Leaving the pictures aside, repeat every line below exactly.

-- The records follows --

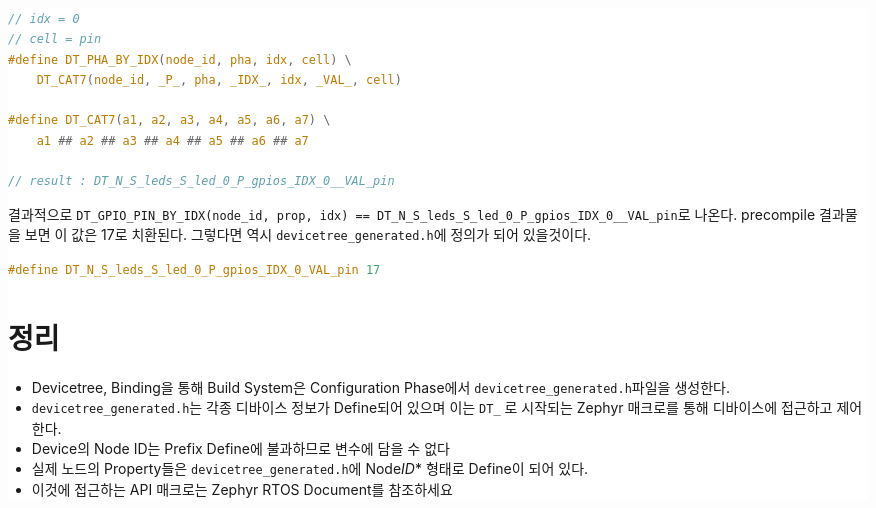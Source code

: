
 ```c lineNumbers=true {89}
// idx = 0
// cell = pin
#define DT_PHA_BY_IDX(node_id, pha, idx, cell) \
	DT_CAT7(node_id, _P_, pha, _IDX_, idx, _VAL_, cell)

#define DT_CAT7(a1, a2, a3, a4, a5, a6, a7) \
	a1 ## a2 ## a3 ## a4 ## a5 ## a6 ## a7

// result : DT_N_S_leds_S_led_0_P_gpios_IDX_0__VAL_pin
```

결과적으로 `DT_GPIO_PIN_BY_IDX(node_id, prop, idx) == DT_N_S_leds_S_led_0_P_gpios_IDX_0__VAL_pin`로 나온다. precompile 결과물을 보면 이 값은 17로 치환된다. 그렇다면 역시 `devicetree_generated.h`에 정의가 되어 있을것이다.

```c
#define DT_N_S_leds_S_led_0_P_gpios_IDX_0_VAL_pin 17
```

# 정리

- Devicetree, Binding을 통해 Build System은 Configuration Phase에서 `devicetree_generated.h`파일을 생성한다.
- `devicetree_generated.h`는 각종 디바이스 정보가 Define되어 있으며 이는 `DT_` 로 시작되는 Zephyr 매크로를 통해 디바이스에 접근하고 제어한다.
- Device의 Node ID는 Prefix Define에 불과하므로 변수에 담을 수 없다
- 실제 노드의 Property들은 `devicetree_generated.h`에 Node*ID*\* 형태로 Define이 되어 있다.
- 이것에 접근하는 API 매크로는 Zephyr RTOS Document를 참조하세요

-- The records concluded --

▶ **Output of the exercise**
Source code

:
 ```c lineNumbers=true {89}
// idx = 0
// cell = pin
#define DT_PHA_BY_IDX(node_id, pha, idx, cell) \
	DT_CAT7(node_id, _P_, pha, _IDX_, idx, _VAL_, cell)

#define DT_CAT7(a1, a2, a3, a4, a5, a6, a7) \
	a1 ## a2 ## a3 ## a4 ## a5 ## a6 ## a7

// result : DT_N_S_leds_S_led_0_P_gpios_IDX_0__VAL_pin
```

결과적으로 `DT_GPIO_PIN_BY_IDX(node_id, prop, idx) == DT_N_S_leds_S_led_0_P_gpios_IDX_0__VAL_pin`로 나온다. precompile 결과물을 보면 이 값은 17로 치환된다. 그렇다면 역시 `devicetree_generated.h`에 정의가 되어 있을것이다.

```c
#define DT_N_S_leds_S_led_0_P_gpios_IDX_0_VAL_pin 17
```

# 정리

- Devicetree, Binding을 통해 Build System은 Configuration Phase에서 `devicetree_generated.h`파일을 생성한다.
- `devicetree_generated.h`는 각종 디바이스 정보가 Define되어 있으며 이는 `DT_` 로 시작되는 Zephyr 매크로를 통해 디바이스에 접근하고 제어한다.
- Device의 Node ID는 Prefix Define에 불과하므로 변수에 담을 수 없다
- 실제 노드의 Property들은 `devicetree_generated.h`에 Node*ID*\* 형태로 Define이 되어 있다.
- 이것에 접근하는 API 매크로는 Zephyr RTOS Document를 참조하세요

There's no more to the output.